CAMBRIDGE, Mass. (AP) _ A Harvard professor who said he took $50,000 from the Central Intelligence Agency to organize a secret campus conference on Islamic fundamentalism is under investigation by university authorities.

Nadav Safran, director of Harvard's Center for Middle Eastern Studies, said he sought and obtained CIA money for the conference, scheduled next week.

A. Michael Spence, dean of the Harvard facilty of arts and sciences, said Wednesday he is investigating the matter.

''Questions regarding the sponsorship of a conference at the center have come to my attention and are a matter of serious concern,'' he said Thursday in a prepared statement.

The Boston Globe reported today that a copy it obtained of a 1982 contract with the CIA revealed that the Egyptian-born Safran also received $107,430 from the agency to finance the research and writing of his book, ''Saudi Arabia, The Ceaseless Quest for Security,'' published in September by Harvard University Press.

The Harvard Crimson, a student newspaper, reported that none of almost a dozen panelists reached Wednesday knew of CIA financial support for the conference.

Harvard rules require professors to report all outside grants to their faculty superiors and pay Harvard two-thirds of the money to cover such overhead costs as researcher salaries. Faculty guidelines also prohibit secret or classified research on campus.

Safran told the Crimson he did not turn over any of the grant to the university.

He said he kept the money because he arranged the conference on his own rather than on behalf of the Center for Middle Eastern Studies, even though invitations went out on Harvard stationery, the student newspaper said.
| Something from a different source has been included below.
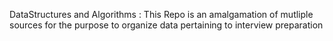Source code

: DataStructures and Algorithms :
	This Repo is an amalgamation of mutliple sources for the purpose to organize data pertaining to interview preparation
''I did not do it through the center because of the 60 percent ... and all the red tape,'' Safran said. ''I don't think it is a 'serious concern.' I'm not blind to the fact that some people think the CIA is a leper.''

He said the money would be used to feed and house the 90 scholars expected to attend the conference.

Safran declined Thursday to discuss the matter further until the university had finished its inquiry.

The Globe said Safran, in an interview Tuesday, declined to identify the conference participants and agenda and and said he planned to bar reporters from the conference to permit ''free and open academic exchange.''

''It is closed to the press because we have guests from overseas, Moslem and Arab ... and we want to have uninhibited discussion,'' he said.

Harvard professors receive millions of dollars in grant money each year from many government agencies, including the CIA.

CIA spokeswoman Patti Volz declined to confirm any agreement with Safran, but said all college and university contracts are cleared with the institutions.

An official in the Harvard Office of Sponsored Research said she had no record of a contract for the conference.

''The proper posture for us would be to defer comment on the matter to Safran and to Harvard,'' George Lauder, chief CIA spokesman, told The Boston Globe.